5. Habit of Consuming Too Much Sodium
On average, people have the habit of consuming roughly 1,000 mg more salt per day than they need. Cooking at home with fresh ingredients is one of the simplest methods to reduce salt consumption. Restaurant cuisine and processed foods are both rich in salt.
To reduce your sodium intake even further, try seasoning your home-cooked meals using herbs and spices rather than salt.
6. Choosing Foods Because They “Look Healthy”
Health benefits are appearing on an increasing number of food labels. If such promises entice you, keep in mind that a product’s absence of fat, gluten, or carbohydrates does not always imply that it is healthy.
For example, fat-free goods often contain more sugar than their fat-containing equivalents (and many full-fat options are the healthier choice). Compare the Nutrition Facts Panels and ingredient lists of brands in the same food category to avoid being deceived by a healthy-sounding label promise.
It’s worth noting that some of the healthiest goods in the grocery store, such as fruits and vegetables, don’t have any packaging or branding.
7. Eating Lunch While Working
It’s all too easy to eat your midday meal at your desk. if you focus your attention on your food, you’ll feel more content and will resist the need to overeat or binge eat later.
You will feel full if you focus on eating and return to work afterward. Don’t try to mix both together. you may barely be able to keep track of how much junk you have had and not even feel satisfied. You will have continuous cravings if you get used to working and eating at the same time.
8. Using Olive Oil to Cook Everything
For those with the habit of doing this. Despite the fact that olive oil contains heart-healthy antioxidants (called polyphenols) and monounsaturated fats, there are situations when it is not the ideal cooking option. Why? Because olive oil has a lower smoke point than other oils (the temperature at which an oil begins to smoke, and olive oil is between 365° and 420°F).
When olive oil is heated to its smoke point, the beneficial chemicals begin to break down and possibly harmful ones arise. So, if you’re cooking on high heat, skip it and use another oil. Olive oil, on the other hand, is an excellent choice for preparing salad dressing or sautéing veggies over medium heat.
9. Skipping Dessert
Shocker right? You may believe that eliminating sugary snacks is a good thing. However, studies show that feeling deprived, even if you are eating enough calories, can cause overeating.
Making any dish off-limits just adds to its attractiveness. So, if you’re desiring something sweet, go ahead and indulge: a modest treat won’t ruin your diet! Two pieces of dark chocolate or a scoop of ice cream have less than 150 calories.

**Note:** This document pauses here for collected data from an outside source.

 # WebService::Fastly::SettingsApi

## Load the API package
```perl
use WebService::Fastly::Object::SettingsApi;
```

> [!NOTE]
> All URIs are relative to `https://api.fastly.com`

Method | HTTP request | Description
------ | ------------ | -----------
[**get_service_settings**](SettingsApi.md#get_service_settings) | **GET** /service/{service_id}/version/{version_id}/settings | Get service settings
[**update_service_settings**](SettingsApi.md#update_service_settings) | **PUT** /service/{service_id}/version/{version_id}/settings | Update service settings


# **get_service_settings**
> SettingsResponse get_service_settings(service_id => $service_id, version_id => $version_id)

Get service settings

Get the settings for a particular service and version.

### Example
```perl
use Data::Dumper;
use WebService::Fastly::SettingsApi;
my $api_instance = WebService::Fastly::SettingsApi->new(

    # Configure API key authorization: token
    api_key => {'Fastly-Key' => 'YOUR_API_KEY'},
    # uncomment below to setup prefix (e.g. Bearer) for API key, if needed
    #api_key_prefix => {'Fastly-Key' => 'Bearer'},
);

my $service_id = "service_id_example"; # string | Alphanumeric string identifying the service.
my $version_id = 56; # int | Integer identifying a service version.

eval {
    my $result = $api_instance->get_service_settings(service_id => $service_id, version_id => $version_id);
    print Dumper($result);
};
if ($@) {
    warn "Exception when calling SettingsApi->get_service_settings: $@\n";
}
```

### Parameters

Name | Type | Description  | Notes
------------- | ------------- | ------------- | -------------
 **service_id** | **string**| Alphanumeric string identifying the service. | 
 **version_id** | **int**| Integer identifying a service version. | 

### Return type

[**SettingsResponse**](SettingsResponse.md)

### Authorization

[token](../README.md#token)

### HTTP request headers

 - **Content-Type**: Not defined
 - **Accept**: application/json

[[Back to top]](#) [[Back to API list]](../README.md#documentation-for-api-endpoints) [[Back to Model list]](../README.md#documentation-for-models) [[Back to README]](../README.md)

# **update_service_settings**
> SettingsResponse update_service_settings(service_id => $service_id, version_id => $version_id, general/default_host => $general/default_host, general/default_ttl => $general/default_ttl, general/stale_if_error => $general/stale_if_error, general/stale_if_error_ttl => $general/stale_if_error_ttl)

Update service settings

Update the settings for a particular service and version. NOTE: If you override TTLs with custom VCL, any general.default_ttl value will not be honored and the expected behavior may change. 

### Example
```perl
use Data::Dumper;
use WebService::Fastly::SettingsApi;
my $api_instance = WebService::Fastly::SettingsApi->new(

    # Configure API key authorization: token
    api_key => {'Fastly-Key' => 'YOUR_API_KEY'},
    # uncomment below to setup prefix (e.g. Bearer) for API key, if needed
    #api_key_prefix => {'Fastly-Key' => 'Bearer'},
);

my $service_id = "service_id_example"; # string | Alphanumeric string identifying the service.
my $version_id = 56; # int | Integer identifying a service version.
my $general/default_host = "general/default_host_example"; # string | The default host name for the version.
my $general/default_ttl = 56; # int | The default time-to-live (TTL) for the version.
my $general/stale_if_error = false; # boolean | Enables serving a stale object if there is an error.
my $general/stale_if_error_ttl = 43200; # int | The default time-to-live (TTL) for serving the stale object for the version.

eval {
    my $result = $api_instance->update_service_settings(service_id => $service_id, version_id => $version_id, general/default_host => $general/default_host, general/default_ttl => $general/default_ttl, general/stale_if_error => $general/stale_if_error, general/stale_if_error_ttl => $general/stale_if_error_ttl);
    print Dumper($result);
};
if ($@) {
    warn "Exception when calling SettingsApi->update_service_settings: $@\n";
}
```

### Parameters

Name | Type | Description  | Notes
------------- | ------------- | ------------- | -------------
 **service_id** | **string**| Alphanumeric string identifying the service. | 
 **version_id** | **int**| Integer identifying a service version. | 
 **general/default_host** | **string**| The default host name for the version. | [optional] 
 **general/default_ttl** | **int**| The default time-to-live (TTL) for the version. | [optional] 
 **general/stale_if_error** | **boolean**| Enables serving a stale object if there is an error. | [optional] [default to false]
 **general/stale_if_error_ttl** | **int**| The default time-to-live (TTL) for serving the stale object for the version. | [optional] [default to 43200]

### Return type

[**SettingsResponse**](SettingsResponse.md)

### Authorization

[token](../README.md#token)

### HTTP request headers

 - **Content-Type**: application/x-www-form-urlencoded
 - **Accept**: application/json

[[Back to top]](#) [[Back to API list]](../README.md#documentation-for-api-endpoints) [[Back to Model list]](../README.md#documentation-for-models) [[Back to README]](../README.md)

10. Not Frequently Changing or Sanitizing Your Kitchen Sponge
You may not think about it much, but your kitchen sponge might house 150 times more germs, mold, and yeast than your toothbrush holder. Ick! So, if you’re the type of person who meticulously cleans the kitchen counter, sink, and refrigerator shelves but then forgets to disinfect your sponge, do this to keep germs at bay: Microwave a wet sponge for two minutes every day and replace it every two weeks.